**Data provided:**
=== Section Start ===

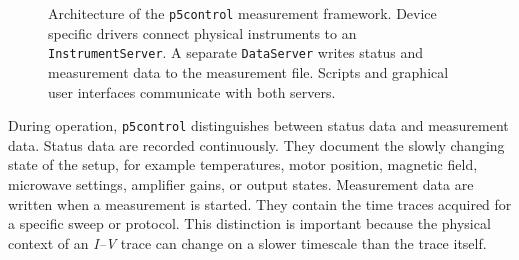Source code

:             \begin{figure}[t]
                \centering
                \caption{Architecture of the \texttt{p5control} measurement framework. Device specific drivers connect physical instruments to an \texttt{InstrumentServer}. A separate \texttt{DataServer} writes status and measurement data to the measurement file. Scripts and graphical user interfaces communicate with both servers.}
                \label{fig:methods:digital:p5control}
            \end{figure}

            During operation, \texttt{p5control} distinguishes between status data and measurement data. Status data are recorded continuously. They document the slowly changing state of the setup, for example temperatures, motor position, magnetic field, microwave settings, amplifier gains, or output states. Measurement data are written when a measurement is started. They contain the time traces acquired for a specific sweep or protocol. This distinction is important because the physical context of an \textit{I--V} trace can change on a slower timescale than the trace itself.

=== Section End ===

**Work to complete:**
Copy every line that includes the string "specific" from the material above.

**Worked solution:**
                \caption{Architecture of the \texttt{p5control} measurement framework. Device specific drivers connect physical instruments to an \texttt{InstrumentServer}. A separate \texttt{DataServer} writes status and measurement data to the measurement file. Scripts and graphical user interfaces communicate with both servers.}
            During operation, \texttt{p5control} distinguishes between status data and measurement data. Status data are recorded continuously. They document the slowly changing state of the setup, for example temperatures, motor position, magnetic field, microwave settings, amplifier gains, or output states. Measurement data are written when a measurement is started. They contain the time traces acquired for a specific sweep or protocol. This distinction is important because the physical context of an \textit{I--V} trace can change on a slower timescale than the trace itself.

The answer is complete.